* **Your instructions**
Give back every line of the data, word for word.

* **Records shown**
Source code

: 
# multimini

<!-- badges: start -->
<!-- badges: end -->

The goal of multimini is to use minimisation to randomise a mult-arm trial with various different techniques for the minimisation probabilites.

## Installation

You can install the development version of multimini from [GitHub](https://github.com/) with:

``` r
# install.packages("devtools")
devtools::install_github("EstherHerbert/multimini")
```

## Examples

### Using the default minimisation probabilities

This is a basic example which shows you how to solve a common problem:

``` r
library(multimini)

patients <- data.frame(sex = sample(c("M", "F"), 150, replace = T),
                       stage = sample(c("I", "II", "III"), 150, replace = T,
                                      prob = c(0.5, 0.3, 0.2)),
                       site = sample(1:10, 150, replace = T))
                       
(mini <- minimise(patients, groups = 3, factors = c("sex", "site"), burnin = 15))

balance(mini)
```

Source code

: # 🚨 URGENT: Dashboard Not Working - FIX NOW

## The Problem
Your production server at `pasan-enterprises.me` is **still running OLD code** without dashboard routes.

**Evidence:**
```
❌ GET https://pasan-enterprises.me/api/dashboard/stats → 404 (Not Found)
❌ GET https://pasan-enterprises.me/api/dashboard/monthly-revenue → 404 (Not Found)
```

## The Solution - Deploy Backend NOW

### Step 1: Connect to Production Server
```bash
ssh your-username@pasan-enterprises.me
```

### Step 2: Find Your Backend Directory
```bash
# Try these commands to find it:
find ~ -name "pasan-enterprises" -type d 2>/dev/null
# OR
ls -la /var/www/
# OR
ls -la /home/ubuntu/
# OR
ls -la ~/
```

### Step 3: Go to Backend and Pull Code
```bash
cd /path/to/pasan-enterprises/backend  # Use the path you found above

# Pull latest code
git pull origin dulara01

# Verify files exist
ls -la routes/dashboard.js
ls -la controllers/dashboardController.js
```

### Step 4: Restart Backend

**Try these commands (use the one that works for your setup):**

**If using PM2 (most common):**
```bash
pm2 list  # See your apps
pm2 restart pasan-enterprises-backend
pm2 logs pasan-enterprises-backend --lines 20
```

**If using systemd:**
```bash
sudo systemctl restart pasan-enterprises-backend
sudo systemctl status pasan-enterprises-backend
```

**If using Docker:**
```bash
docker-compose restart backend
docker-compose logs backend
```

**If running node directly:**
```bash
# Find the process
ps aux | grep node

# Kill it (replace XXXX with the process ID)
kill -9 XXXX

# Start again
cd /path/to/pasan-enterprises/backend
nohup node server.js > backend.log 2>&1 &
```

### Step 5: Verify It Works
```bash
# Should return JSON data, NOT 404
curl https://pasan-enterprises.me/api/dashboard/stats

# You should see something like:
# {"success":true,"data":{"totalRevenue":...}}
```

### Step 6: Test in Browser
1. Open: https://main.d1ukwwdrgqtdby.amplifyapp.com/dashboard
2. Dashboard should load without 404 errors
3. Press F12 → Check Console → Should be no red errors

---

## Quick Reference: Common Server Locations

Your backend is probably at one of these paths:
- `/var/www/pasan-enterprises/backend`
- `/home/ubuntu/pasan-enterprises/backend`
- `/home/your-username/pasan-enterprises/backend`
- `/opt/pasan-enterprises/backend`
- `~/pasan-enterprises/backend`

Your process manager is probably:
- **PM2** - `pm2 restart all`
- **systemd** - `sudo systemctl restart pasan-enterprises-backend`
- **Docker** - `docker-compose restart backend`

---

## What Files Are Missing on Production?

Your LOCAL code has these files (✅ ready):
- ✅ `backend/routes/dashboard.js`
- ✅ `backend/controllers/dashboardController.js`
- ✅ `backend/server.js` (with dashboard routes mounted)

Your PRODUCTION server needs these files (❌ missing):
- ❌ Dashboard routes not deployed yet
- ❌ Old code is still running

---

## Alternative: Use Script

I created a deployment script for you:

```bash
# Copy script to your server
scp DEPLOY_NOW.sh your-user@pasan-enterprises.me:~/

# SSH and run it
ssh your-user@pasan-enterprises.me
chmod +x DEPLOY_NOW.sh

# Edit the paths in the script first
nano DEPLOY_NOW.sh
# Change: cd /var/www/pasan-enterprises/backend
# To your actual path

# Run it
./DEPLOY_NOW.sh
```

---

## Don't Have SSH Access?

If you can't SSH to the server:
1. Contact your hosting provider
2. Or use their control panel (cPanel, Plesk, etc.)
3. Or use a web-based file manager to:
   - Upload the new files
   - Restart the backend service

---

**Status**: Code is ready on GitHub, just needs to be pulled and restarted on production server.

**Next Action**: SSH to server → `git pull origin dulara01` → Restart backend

* **Finished task**
Source code

: 
# multimini

<!-- badges: start -->
<!-- badges: end -->

The goal of multimini is to use minimisation to randomise a mult-arm trial with various different techniques for the minimisation probabilites.

## Installation

You can install the development version of multimini from [GitHub](https://github.com/) with:

``` r
# install.packages("devtools")
devtools::install_github("EstherHerbert/multimini")
```

## Examples

### Using the default minimisation probabilities

This is a basic example which shows you how to solve a common problem:

``` r
library(multimini)

patients <- data.frame(sex = sample(c("M", "F"), 150, replace = T),
                       stage = sample(c("I", "II", "III"), 150, replace = T,
                                      prob = c(0.5, 0.3, 0.2)),
                       site = sample(1:10, 150, replace = T))
                       
(mini <- minimise(patients, groups = 3, factors = c("sex", "site"), burnin = 15))

balance(mini)
```

Source code

: # 🚨 URGENT: Dashboard Not Working - FIX NOW

## The Problem
Your production server at `pasan-enterprises.me` is **still running OLD code** without dashboard routes.

**Evidence:**
```
❌ GET https://pasan-enterprises.me/api/dashboard/stats → 404 (Not Found)
❌ GET https://pasan-enterprises.me/api/dashboard/monthly-revenue → 404 (Not Found)
```

## The Solution - Deploy Backend NOW

### Step 1: Connect to Production Server
```bash
ssh your-username@pasan-enterprises.me
```

### Step 2: Find Your Backend Directory
```bash
# Try these commands to find it:
find ~ -name "pasan-enterprises" -type d 2>/dev/null
# OR
ls -la /var/www/
# OR
ls -la /home/ubuntu/
# OR
ls -la ~/
```

### Step 3: Go to Backend and Pull Code
```bash
cd /path/to/pasan-enterprises/backend  # Use the path you found above

# Pull latest code
git pull origin dulara01

# Verify files exist
ls -la routes/dashboard.js
ls -la controllers/dashboardController.js
```

### Step 4: Restart Backend

**Try these commands (use the one that works for your setup):**

**If using PM2 (most common):**
```bash
pm2 list  # See your apps
pm2 restart pasan-enterprises-backend
pm2 logs pasan-enterprises-backend --lines 20
```

**If using systemd:**
```bash
sudo systemctl restart pasan-enterprises-backend
sudo systemctl status pasan-enterprises-backend
```

**If using Docker:**
```bash
docker-compose restart backend
docker-compose logs backend
```

**If running node directly:**
```bash
# Find the process
ps aux | grep node

# Kill it (replace XXXX with the process ID)
kill -9 XXXX

# Start again
cd /path/to/pasan-enterprises/backend
nohup node server.js > backend.log 2>&1 &
```

### Step 5: Verify It Works
```bash
# Should return JSON data, NOT 404
curl https://pasan-enterprises.me/api/dashboard/stats

# You should see something like:
# {"success":true,"data":{"totalRevenue":...}}
```

### Step 6: Test in Browser
1. Open: https://main.d1ukwwdrgqtdby.amplifyapp.com/dashboard
2. Dashboard should load without 404 errors
3. Press F12 → Check Console → Should be no red errors

---

## Quick Reference: Common Server Locations

Your backend is probably at one of these paths:
- `/var/www/pasan-enterprises/backend`
- `/home/ubuntu/pasan-enterprises/backend`
- `/home/your-username/pasan-enterprises/backend`
- `/opt/pasan-enterprises/backend`
- `~/pasan-enterprises/backend`

Your process manager is probably:
- **PM2** - `pm2 restart all`
- **systemd** - `sudo systemctl restart pasan-enterprises-backend`
- **Docker** - `docker-compose restart backend`

---

## What Files Are Missing on Production?

Your LOCAL code has these files (✅ ready):
- ✅ `backend/routes/dashboard.js`
- ✅ `backend/controllers/dashboardController.js`
- ✅ `backend/server.js` (with dashboard routes mounted)

Your PRODUCTION server needs these files (❌ missing):
- ❌ Dashboard routes not deployed yet
- ❌ Old code is still running

---

## Alternative: Use Script

I created a deployment script for you:

```bash
# Copy script to your server
scp DEPLOY_NOW.sh your-user@pasan-enterprises.me:~/

# SSH and run it
ssh your-user@pasan-enterprises.me
chmod +x DEPLOY_NOW.sh

# Edit the paths in the script first
nano DEPLOY_NOW.sh
# Change: cd /var/www/pasan-enterprises/backend
# To your actual path

# Run it
./DEPLOY_NOW.sh
```

---

## Don't Have SSH Access?

If you can't SSH to the server:
1. Contact your hosting provider
2. Or use their control panel (cPanel, Plesk, etc.)
3. Or use a web-based file manager to:
   - Upload the new files
   - Restart the backend service

---

**Status**: Code is ready on GitHub, just needs to be pulled and restarted on production server.

**Next Action**: SSH to server → `git pull origin dulara01` → Restart backend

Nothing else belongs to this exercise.